Endocrine Abstracts (2013) 32 P1033 | DOI: 10.1530/endoabs.32.P1033

Internal jugular vein thrombosis and intensely hypermetabolic thyroid on 18F-FDG PET/CT

Marina Boscolo & Bernard Corvilain


CHU Erasme, Brussels, Belgium.


Internal jugular vein thrombosis (IJVT) is generally related to central venous access devices (CVADs) because of endothelial trauma or inflammation. Other reported causes include neck surgery complication, malignancies, deep neck infections, intravenous drug abuse, ovarian hyperstimulation syndrome and hypercoagulable states.

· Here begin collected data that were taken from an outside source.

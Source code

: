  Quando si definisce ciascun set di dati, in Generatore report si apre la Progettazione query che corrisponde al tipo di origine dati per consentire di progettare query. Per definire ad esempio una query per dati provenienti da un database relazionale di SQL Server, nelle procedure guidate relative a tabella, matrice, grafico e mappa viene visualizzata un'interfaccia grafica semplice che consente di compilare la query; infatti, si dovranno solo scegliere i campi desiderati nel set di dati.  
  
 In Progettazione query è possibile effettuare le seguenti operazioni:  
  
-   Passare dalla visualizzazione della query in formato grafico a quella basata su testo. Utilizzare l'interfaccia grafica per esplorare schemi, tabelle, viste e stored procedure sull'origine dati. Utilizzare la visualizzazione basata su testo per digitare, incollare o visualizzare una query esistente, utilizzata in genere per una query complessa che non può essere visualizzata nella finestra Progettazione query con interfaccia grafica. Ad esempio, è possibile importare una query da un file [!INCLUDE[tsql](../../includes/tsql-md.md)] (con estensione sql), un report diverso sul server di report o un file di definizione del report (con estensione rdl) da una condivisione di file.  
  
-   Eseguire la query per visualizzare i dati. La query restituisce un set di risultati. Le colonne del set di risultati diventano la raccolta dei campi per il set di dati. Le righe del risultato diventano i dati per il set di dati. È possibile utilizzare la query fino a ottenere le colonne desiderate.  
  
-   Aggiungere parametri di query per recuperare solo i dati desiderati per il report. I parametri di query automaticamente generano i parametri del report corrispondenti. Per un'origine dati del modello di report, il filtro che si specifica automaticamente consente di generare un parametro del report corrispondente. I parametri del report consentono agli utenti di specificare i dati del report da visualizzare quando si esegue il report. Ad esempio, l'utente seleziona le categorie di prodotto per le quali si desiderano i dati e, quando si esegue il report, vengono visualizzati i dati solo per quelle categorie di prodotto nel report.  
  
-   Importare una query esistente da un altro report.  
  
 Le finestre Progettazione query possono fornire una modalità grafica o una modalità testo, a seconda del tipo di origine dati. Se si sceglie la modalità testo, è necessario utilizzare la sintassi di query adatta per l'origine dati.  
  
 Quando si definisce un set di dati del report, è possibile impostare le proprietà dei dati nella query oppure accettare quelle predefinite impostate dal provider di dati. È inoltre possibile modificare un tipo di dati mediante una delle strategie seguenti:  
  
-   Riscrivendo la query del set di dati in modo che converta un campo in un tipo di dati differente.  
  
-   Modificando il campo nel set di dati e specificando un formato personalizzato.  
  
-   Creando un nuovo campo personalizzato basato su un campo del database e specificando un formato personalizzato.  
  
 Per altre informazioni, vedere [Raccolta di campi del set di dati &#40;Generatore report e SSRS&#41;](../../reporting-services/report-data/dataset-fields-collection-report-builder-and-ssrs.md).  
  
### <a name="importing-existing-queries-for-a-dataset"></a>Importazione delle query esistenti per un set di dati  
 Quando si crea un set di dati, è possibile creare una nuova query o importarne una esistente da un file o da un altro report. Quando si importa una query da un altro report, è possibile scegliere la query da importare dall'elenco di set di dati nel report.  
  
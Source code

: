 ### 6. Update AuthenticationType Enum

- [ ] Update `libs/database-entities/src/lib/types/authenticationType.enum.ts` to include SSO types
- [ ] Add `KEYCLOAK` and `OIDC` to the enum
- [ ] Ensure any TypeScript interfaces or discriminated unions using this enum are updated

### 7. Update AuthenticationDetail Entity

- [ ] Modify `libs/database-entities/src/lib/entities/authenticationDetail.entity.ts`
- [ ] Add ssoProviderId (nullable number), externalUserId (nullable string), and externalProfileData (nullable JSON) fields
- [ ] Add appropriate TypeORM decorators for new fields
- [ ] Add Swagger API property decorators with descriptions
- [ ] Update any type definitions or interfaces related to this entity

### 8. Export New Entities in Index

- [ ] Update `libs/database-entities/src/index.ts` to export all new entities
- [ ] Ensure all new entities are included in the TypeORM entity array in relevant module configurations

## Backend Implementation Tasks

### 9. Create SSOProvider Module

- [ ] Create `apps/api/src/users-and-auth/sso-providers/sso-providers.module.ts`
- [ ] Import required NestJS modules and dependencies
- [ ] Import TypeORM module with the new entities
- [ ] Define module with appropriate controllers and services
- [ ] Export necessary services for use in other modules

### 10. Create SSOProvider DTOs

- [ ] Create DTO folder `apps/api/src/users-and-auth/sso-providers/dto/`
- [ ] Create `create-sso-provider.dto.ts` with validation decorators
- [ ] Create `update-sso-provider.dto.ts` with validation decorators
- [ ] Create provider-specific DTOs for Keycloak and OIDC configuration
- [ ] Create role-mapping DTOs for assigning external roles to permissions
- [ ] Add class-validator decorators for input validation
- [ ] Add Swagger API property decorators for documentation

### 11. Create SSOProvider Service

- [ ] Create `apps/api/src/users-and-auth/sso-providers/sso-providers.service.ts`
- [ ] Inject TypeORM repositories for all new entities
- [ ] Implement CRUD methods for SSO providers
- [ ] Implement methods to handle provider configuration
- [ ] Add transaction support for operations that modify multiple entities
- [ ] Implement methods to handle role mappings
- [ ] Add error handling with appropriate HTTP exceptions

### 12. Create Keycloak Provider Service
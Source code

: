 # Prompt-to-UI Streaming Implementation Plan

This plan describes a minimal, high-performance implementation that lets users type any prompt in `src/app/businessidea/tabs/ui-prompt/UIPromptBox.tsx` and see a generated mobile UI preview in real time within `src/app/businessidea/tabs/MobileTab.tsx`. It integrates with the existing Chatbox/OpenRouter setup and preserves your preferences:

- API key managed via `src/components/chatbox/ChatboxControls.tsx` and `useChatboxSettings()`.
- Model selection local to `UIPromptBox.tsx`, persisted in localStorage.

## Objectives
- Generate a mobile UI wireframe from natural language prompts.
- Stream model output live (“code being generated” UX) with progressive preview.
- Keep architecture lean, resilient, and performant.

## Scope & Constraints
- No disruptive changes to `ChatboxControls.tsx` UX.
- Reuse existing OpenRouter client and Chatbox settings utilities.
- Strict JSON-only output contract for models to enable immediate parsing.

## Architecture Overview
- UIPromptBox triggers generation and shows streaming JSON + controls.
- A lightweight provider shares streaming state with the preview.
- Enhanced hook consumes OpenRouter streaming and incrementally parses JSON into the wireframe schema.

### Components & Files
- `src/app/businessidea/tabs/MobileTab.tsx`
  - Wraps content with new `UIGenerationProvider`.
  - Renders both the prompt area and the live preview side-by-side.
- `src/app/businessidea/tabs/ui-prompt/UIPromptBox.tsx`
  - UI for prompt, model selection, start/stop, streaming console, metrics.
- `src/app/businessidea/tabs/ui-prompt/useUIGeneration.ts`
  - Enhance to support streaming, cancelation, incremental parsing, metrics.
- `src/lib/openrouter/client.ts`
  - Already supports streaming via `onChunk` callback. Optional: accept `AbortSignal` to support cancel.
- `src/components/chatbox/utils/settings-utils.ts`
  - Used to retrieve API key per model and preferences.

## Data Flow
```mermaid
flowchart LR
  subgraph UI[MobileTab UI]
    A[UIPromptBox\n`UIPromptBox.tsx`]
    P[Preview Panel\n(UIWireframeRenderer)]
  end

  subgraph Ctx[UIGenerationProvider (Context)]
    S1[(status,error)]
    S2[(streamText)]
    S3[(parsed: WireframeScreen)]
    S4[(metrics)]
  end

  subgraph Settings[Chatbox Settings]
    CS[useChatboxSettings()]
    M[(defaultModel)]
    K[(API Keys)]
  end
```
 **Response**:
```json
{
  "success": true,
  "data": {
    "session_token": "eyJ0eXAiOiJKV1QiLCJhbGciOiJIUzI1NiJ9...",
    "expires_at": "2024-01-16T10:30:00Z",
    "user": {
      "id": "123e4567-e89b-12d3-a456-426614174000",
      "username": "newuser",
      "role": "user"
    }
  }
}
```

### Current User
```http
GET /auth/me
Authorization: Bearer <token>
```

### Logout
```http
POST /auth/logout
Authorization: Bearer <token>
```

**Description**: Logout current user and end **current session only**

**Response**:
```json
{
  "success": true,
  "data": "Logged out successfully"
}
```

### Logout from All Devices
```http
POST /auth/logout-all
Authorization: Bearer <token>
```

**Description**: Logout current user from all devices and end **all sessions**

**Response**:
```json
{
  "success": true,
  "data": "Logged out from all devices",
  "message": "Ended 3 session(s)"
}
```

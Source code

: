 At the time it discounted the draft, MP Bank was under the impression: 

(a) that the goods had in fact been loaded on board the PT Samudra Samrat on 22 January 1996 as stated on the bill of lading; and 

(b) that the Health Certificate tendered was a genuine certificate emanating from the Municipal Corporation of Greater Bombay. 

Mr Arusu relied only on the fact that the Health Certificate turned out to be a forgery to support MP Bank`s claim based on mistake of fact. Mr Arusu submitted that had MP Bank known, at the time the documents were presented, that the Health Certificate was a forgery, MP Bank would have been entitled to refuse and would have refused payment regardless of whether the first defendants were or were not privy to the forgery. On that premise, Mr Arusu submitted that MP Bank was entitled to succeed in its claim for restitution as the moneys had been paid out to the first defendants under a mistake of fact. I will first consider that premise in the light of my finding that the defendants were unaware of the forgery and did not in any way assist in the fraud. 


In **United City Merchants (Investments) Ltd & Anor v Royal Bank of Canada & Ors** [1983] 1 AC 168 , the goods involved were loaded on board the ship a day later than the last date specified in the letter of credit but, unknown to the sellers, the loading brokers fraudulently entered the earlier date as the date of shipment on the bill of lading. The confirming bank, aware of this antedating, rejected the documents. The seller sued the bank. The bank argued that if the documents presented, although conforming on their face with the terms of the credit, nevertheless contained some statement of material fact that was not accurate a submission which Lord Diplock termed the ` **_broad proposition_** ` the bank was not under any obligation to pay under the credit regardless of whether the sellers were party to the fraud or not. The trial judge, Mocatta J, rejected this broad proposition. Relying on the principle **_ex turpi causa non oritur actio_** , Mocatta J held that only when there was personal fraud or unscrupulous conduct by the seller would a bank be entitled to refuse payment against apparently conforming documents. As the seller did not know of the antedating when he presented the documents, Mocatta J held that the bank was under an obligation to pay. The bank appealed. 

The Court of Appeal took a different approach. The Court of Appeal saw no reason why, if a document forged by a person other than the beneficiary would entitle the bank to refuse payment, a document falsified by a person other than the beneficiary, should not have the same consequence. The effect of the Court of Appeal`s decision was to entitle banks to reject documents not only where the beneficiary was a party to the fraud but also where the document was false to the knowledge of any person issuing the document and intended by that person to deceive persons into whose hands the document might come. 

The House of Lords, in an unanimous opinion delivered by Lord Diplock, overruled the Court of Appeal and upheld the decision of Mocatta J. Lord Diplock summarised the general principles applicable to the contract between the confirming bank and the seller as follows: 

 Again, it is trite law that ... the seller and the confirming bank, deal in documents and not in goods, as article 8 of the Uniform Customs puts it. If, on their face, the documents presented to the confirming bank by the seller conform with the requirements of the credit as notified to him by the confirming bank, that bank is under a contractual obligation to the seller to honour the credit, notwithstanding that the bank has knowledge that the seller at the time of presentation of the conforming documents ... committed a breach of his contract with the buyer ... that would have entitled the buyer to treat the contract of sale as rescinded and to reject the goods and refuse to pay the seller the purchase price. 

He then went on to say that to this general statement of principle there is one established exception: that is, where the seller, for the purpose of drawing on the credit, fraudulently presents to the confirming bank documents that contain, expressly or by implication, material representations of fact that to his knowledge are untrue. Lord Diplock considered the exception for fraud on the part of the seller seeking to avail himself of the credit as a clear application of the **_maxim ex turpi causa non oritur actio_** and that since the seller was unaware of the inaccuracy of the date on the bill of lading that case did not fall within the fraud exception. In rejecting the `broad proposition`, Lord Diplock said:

We report the case of a 47-year-old woman presenting with acute neck pain, local swelling and fever. Neck ultrasound with Doppler studies showed a goiter of 48 ml with a heterogeneous parenchyma and a left internal jugular vein thrombosis of recent appearance. Blood tests revealed elevated inflammatory markers, overt hyperthyroidism (TSH <0.04 μUI/ml, FT4 3 ng/dl, FT3 7.9 pg/ml) and high serum thyroglobulin (183 ng/ml). Anti-thyroid autoantibodies were absent. Technetium-99m pertechnetate scintigraphy showed a very low uptake, suggestive of thyroiditis. Nonsteroidal anti-inflammatory treatment was administered, in addition to low-molecular weight heparin. The most common causes of IJVT were investigated. A complete screening of inherited and acquired pro-thrombotic factors was negative. 18F-FDG PET/CT showed an unusually intense and diffuse uptake in thyroid gland, with extension to surrounding tissues and multiple bilateral adenopathies, strongly evocative of a thyroid lymphoma. A progressive decrease of neck pain and swelling was observed, and a wait and see attitude was decided. After 6-month delay, the complete normalisation of 18F-FDG PET/CT and neck ultrasound was observed, confirming the diagnosis of subacute thyroiditis. Very limited data are reported in literature on the correlation between deep venous thrombosis and subacute thyroiditis. Some reports on sinus or cerebral thrombosis after thyrotoxicosis suggests that hyperthyroidism could be associated with a hypercoagulable state. The exact mechanism is still unknown. This case shows that in a patient with subacute thyroiditis presenting with persistent neck pain and swelling, IJVT must be ruled out. We discuss the diagnostic challenge represented by intense and diffuse hypermetabolic activity in thyroid gland at 18F-FDG PET/CT.